> [Exercise objective]: Set out exactly every line of the entries below, starting at the line that holds "- The C++ Octree" and stopping after the line that holds "for the tree".

[Source data]
::::::

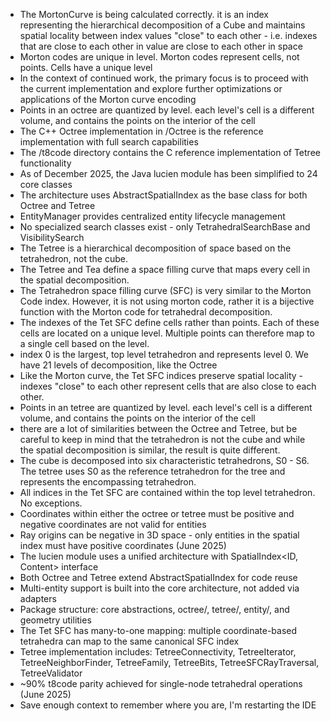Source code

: - The MortonCurve is being calculated correctly. it is an index representing the hierarchical decomposition of a Cube
  and maintains spatial locality between index values "close" to each other - i.e. indexes that are close to each other
  in value are close to each other in space
- Morton codes are unique in level. Morton codes represent cells, not points. Cells have a unique level
- In the context of continued work, the primary focus is to proceed with the current implementation and explore further
  optimizations or applications of the Morton curve encoding
- Points in an octree are quantized by level. each level's cell is a different volume, and contains the points on the
  interior of the cell
- The C++ Octree implementation in /Octree is the reference implementation with full search capabilities
- The /t8code directory contains the C reference implementation of Tetree functionality
- As of December 2025, the Java lucien module has been simplified to 24 core classes
- The architecture uses AbstractSpatialIndex as the base class for both Octree and Tetree
- EntityManager provides centralized entity lifecycle management
- No specialized search classes exist - only TetrahedralSearchBase and VisibilitySearch
- The Tetree is a hierarchical decomposition of space based on the tetrahedron, not the cube.
- The Tetree and Tea define a space filling curve that maps every cell in the spatial decomposition.
- The Tetrahedron space filling curve (SFC) is very similar to the Morton Code index. However, it is not using morton
  code, rather it is a bijective function with the Morton code for tetrahedral decomposition.
- The indexes of the Tet SFC define cells rather than points. Each of these cells are located on a unique level.
  Multiple points can therefore map to a single cell based on the level.
- index 0 is the largest, top level tetrahedron and represents level 0. We have 21 levels of decomposition, like the
  Octree
- Like the Morton curve, the Tet SFC indices preserve spatial locality - indexes "close" to each other represent cells
  that are also close to each other.
- Points in an tetree are quantized by level. each level's cell is a different volume, and contains the points on the
  interior of the cell
- there are a lot of similarities between the Octree and Tetree, but be careful to keep in mind that the tetrahedron is
  not the cube and while the spatial decomposition is similar, the result is quite different.
- The cube is decomposed into six characteristic tetrahedrons, S0 - S6. The tetree uses S0 as the reference tetrahedron
  for the tree and represents the encompassing tetrahedron.
- All indices in the Tet SFC are contained within the top level tetrahedron. No exceptions.
- Coordinates within either the octree or tetree must be positive and negative coordinates are not valid for entities
- Ray origins can be negative in 3D space - only entities in the spatial index must have positive coordinates (June 2025)
- The lucien module uses a unified architecture with SpatialIndex<ID, Content> interface
- Both Octree and Tetree extend AbstractSpatialIndex for code reuse
- Multi-entity support is built into the core architecture, not added via adapters
- Package structure: core abstractions, octree/, tetree/, entity/, and geometry utilities
- The Tet SFC has many-to-one mapping: multiple coordinate-based tetrahedra can map to the same canonical SFC index
- Tetree implementation includes: TetreeConnectivity, TetreeIterator, TetreeNeighborFinder, TetreeFamily, TetreeBits, TetreeSFCRayTraversal, TetreeValidator
- ~90% t8code parity achieved for single-node tetrahedral operations (June 2025)
- Save enough context to remember where you are, I'm restarting the IDE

::::::

> [Exercise solution]:
- The C++ Octree implementation in /Octree is the reference implementation with full search capabilities
- The /t8code directory contains the C reference implementation of Tetree functionality
- As of December 2025, the Java lucien module has been simplified to 24 core classes
- The architecture uses AbstractSpatialIndex as the base class for both Octree and Tetree
- EntityManager provides centralized entity lifecycle management
- No specialized search classes exist - only TetrahedralSearchBase and VisibilitySearch
- The Tetree is a hierarchical decomposition of space based on the tetrahedron, not the cube.
- The Tetree and Tea define a space filling curve that maps every cell in the spatial decomposition.
- The Tetrahedron space filling curve (SFC) is very similar to the Morton Code index. However, it is not using morton
  code, rather it is a bijective function with the Morton code for tetrahedral decomposition.
- The indexes of the Tet SFC define cells rather than points. Each of these cells are located on a unique level.
  Multiple points can therefore map to a single cell based on the level.
- index 0 is the largest, top level tetrahedron and represents level 0. We have 21 levels of decomposition, like the
  Octree
- Like the Morton curve, the Tet SFC indices preserve spatial locality - indexes "close" to each other represent cells
  that are also close to each other.
- Points in an tetree are quantized by level. each level's cell is a different volume, and contains the points on the
  interior of the cell
- there are a lot of similarities between the Octree and Tetree, but be careful to keep in mind that the tetrahedron is
  not the cube and while the spatial decomposition is similar, the result is quite different.
- The cube is decomposed into six characteristic tetrahedrons, S0 - S6. The tetree uses S0 as the reference tetrahedron
  for the tree and represents the encompassing tetrahedron.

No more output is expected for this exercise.